Cincuenta años de enigmas

La comunidad científica lleva al menos cincuenta años inmersa en el 'problema del plegamiento de las proteínas'. De hecho, como decíamos hace un momento, entender la estructura de estas macromoléculas es clave para descifrar la causa estructural de enfermedades y todo tipo de dolencias. ¿El problema? Que esta pregunta, lejos de ser sencilla de responder, a menudo requiere meses o años de investigación. Y muchas veces ni así se consigue resolver. La irrupción de la inteligencia artificial en este proceso podría desatascar enigmas irresueltos y, a la vez, ayudaría a avanzar más rápidamente la investigación científica.

Representación artística de unas proteínas AlphaFold / Deepmind

Representación artística de unas proteínas. / AlphaFold / Deepmind

"La base de datos de AlphaFold (AlphaFold Protein Structure Database) se basa en los descubrimientos de generaciones de científicos y científicas, desde los pioneros y las pioneras de la cristalografía y el análisis de estructura de las proteínas, hasta los miles de especialistas en predicción y biólogos y biólogas estructurales que han pasado años experimentando con proteínas desde entonces y que han compartido sus resultados de forma abierta", afirman los creadores de esta herramienta.

Hasta ahora, décadas de investigación solo habían logrado desentrañar el 17% de los aminoácidos del proteoma humano. El algoritmo de AlphaFold ha logrado avanzar hasta predecir el 58% de estas estructuras. En algunos casos, la inteligencia artificial proporcionará un pronóstico certero sobre estas proteínas para que, posteriormente, los científicos puedan certificar su estructura a través de experimentos. En otros casos, todo apunta a que la predicción no solo dará pistas sino que proporcionará "un grado de confianza muy alto". Esto, según sus creadores, ocurrirá en hasta el 35% de los casos.

El estreno de esta base de datos, anunciado a bombo y platillo por la revista 'Nature', además de presentar miles de estructuras de proteínas humanas, también ahondará en información sobre otros organismos clave en el avance científico.

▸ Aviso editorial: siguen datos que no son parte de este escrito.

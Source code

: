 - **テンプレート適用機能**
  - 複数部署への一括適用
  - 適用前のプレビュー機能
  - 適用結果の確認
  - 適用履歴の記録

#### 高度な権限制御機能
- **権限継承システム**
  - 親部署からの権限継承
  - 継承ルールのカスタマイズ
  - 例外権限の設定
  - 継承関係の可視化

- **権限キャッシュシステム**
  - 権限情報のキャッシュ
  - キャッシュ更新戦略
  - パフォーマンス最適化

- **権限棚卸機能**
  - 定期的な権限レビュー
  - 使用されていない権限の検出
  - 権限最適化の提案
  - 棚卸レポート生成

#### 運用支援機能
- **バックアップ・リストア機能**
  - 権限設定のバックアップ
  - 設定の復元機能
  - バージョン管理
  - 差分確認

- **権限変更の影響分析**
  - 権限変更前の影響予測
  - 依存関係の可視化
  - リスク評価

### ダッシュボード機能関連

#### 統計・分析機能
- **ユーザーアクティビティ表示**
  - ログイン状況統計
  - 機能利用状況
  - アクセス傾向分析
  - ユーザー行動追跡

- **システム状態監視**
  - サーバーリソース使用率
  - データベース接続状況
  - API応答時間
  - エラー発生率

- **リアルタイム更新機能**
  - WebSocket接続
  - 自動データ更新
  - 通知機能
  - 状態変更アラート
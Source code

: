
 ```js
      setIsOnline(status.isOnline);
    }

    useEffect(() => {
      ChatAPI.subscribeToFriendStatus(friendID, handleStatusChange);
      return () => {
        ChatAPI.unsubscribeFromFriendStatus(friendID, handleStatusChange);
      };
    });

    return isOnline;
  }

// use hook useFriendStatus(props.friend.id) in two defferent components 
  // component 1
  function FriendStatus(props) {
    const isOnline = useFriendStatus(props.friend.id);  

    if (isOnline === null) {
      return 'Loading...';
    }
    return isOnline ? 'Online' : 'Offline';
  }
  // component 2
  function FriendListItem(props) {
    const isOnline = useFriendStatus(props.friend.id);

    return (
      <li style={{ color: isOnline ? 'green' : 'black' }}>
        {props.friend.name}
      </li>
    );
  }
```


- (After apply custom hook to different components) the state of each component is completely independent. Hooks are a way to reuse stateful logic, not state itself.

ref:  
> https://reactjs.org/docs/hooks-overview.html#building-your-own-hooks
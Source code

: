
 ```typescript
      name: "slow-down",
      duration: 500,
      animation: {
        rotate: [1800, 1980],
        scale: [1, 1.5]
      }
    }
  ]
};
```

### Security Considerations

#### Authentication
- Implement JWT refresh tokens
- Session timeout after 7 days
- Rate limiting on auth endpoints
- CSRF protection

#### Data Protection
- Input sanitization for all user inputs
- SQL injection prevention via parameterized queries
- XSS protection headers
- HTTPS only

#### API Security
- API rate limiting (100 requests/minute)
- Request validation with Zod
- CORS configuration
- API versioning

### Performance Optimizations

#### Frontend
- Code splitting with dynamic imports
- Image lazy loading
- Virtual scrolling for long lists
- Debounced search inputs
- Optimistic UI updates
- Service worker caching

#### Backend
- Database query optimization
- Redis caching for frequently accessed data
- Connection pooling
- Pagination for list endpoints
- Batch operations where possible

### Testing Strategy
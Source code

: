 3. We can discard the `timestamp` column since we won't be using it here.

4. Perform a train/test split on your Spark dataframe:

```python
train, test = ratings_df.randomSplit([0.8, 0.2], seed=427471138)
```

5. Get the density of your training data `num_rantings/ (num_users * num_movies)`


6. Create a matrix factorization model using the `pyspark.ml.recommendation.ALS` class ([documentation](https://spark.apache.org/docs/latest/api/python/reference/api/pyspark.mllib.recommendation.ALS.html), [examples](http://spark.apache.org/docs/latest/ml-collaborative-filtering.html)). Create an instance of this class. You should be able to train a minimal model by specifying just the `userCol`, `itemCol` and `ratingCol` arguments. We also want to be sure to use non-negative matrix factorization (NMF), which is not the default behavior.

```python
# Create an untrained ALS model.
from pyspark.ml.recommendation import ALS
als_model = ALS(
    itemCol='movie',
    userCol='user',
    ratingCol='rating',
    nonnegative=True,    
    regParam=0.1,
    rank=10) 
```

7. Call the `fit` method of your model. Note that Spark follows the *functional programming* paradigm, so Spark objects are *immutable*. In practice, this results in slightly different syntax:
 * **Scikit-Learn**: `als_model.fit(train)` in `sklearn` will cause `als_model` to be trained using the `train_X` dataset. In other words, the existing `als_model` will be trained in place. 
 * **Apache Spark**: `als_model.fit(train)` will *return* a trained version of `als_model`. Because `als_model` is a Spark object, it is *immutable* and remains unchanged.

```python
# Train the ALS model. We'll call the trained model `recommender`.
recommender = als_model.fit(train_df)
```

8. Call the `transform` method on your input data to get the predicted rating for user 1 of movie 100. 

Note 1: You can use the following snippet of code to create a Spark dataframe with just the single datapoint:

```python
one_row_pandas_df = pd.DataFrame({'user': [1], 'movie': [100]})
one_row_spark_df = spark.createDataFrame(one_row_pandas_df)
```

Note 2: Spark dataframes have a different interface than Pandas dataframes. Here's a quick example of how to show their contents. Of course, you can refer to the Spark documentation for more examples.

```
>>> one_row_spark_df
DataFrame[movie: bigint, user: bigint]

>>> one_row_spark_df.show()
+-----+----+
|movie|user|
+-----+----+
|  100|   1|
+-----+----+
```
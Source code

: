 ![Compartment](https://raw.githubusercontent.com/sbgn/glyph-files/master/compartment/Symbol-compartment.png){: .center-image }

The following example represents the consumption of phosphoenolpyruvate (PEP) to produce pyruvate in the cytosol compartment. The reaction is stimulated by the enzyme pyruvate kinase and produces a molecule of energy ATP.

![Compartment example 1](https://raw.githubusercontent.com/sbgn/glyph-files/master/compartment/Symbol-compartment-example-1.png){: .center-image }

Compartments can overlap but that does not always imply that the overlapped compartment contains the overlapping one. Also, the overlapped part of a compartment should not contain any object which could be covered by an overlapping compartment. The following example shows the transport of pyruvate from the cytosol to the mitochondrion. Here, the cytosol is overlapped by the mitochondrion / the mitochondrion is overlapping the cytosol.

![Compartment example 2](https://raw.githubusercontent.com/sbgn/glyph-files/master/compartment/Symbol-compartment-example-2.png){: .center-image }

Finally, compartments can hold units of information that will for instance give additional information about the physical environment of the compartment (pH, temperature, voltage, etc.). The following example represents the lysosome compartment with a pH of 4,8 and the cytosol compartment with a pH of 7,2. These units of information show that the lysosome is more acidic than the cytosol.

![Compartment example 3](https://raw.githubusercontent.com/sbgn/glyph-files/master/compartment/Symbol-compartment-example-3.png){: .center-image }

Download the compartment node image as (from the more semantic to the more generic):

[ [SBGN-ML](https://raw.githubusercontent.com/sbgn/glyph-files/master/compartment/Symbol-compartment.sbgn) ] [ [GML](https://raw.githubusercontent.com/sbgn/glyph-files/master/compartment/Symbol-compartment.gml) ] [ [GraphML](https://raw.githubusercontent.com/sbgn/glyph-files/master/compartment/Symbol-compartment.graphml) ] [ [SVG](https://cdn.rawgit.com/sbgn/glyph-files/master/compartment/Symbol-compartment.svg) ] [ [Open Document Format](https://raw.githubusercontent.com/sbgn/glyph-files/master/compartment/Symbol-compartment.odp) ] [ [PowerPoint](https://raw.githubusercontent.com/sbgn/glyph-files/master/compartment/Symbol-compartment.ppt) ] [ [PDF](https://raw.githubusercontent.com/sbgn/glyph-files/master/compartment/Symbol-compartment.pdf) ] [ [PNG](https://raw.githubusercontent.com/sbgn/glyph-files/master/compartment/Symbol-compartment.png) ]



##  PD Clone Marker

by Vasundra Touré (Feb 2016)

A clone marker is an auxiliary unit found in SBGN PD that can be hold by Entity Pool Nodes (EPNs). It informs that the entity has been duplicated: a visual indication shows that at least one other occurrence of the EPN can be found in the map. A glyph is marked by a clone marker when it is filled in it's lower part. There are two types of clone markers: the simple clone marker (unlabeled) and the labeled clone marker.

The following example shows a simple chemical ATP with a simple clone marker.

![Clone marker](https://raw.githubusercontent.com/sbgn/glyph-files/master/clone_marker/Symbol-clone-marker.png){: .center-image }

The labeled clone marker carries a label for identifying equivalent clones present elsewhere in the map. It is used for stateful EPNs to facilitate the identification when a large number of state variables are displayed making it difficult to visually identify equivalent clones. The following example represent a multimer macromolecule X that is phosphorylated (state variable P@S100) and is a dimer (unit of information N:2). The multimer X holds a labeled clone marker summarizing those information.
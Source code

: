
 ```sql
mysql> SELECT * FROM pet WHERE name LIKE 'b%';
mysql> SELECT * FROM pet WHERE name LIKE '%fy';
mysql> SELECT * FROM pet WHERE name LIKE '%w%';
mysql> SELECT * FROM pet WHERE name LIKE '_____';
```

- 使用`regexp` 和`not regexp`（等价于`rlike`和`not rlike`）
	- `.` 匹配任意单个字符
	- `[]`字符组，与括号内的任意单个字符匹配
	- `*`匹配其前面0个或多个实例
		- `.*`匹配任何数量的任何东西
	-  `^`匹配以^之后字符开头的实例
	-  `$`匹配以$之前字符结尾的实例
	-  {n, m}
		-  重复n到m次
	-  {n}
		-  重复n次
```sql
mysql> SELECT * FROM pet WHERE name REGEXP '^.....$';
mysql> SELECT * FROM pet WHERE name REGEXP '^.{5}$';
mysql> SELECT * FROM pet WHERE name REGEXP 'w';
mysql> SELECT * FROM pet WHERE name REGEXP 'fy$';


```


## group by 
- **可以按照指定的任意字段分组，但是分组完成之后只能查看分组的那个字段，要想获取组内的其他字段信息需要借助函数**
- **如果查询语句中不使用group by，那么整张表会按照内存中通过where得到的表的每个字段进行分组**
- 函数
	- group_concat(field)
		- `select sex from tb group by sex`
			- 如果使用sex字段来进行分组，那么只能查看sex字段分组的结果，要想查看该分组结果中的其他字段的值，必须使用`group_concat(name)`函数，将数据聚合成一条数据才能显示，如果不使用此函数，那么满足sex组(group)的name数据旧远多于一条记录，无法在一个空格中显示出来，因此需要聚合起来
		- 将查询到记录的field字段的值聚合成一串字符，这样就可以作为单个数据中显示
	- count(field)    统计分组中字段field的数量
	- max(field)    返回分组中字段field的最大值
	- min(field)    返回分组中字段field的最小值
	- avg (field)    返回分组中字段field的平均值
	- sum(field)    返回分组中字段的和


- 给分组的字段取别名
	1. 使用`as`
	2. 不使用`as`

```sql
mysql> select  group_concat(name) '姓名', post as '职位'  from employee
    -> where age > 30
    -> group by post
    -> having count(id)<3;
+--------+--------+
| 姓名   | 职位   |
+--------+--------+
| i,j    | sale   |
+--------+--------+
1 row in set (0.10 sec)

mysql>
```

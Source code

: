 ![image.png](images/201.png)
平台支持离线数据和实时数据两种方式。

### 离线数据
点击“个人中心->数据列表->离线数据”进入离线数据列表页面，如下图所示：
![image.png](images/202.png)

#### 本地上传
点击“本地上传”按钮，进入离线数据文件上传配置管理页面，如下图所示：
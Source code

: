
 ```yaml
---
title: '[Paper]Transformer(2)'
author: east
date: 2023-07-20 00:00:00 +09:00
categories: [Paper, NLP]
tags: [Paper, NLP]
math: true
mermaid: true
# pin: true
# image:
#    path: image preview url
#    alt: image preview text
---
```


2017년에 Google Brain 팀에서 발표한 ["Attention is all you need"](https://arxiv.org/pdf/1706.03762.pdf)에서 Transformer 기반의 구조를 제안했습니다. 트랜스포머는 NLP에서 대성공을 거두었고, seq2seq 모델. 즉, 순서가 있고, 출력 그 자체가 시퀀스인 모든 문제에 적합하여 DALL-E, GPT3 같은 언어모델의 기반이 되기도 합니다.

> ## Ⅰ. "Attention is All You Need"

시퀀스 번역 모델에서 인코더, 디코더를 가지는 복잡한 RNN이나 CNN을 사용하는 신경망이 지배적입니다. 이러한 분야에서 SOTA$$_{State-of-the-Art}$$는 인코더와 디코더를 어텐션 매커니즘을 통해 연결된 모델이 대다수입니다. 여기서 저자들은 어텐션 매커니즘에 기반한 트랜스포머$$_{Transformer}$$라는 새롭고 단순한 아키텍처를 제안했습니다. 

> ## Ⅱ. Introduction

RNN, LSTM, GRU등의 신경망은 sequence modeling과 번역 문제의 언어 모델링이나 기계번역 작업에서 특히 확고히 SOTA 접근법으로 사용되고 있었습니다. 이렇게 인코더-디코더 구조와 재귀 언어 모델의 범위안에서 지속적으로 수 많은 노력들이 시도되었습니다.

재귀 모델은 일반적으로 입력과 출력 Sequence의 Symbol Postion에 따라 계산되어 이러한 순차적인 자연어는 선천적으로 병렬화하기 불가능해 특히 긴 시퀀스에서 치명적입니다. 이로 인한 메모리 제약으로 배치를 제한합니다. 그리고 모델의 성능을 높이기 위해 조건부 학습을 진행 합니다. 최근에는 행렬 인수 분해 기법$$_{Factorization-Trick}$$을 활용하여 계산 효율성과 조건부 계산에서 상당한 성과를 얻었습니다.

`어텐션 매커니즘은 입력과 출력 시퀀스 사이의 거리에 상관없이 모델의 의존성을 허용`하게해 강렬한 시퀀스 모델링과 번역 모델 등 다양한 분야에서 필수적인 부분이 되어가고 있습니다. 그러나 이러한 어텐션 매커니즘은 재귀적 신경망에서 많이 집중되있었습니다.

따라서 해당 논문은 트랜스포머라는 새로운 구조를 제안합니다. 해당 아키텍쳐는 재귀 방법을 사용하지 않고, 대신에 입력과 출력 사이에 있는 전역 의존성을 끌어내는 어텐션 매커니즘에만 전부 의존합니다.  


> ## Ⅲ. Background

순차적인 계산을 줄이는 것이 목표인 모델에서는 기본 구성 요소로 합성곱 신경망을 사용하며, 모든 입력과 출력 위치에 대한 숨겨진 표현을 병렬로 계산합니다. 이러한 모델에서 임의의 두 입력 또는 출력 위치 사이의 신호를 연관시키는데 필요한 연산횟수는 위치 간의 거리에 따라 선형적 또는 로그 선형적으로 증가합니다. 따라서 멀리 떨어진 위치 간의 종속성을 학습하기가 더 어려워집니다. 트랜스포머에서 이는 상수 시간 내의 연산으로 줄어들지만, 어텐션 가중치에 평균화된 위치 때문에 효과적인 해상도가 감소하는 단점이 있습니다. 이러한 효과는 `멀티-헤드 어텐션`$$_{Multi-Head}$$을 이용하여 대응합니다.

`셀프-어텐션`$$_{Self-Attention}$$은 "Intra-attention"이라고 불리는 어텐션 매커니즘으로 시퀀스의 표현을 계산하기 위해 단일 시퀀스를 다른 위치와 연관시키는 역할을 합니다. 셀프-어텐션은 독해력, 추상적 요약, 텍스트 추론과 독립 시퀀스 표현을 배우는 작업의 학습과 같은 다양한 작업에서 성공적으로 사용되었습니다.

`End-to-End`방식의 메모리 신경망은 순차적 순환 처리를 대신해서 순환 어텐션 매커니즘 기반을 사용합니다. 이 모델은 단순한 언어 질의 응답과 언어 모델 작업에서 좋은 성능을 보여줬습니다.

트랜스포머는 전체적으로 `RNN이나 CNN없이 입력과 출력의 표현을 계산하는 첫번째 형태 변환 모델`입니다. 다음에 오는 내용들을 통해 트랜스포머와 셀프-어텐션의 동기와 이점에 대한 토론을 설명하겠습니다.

La ‘hemeroteca’ de AlphaFold, de hecho, albergará datos sobre 20 organismos utilizados como modelo de estudio como, por ejemplo, la bacteria E. coli, la mosca de la fruta, el ratón, el pez cebra, el parásito de la malaria y las bacterias de la tuberculosis. Ahora que toda esta información está a disposición del mundo, solo el tiempo dirá qué avances generará este recurso. Las posibilidades, al menos sobre el papel, son infinitas.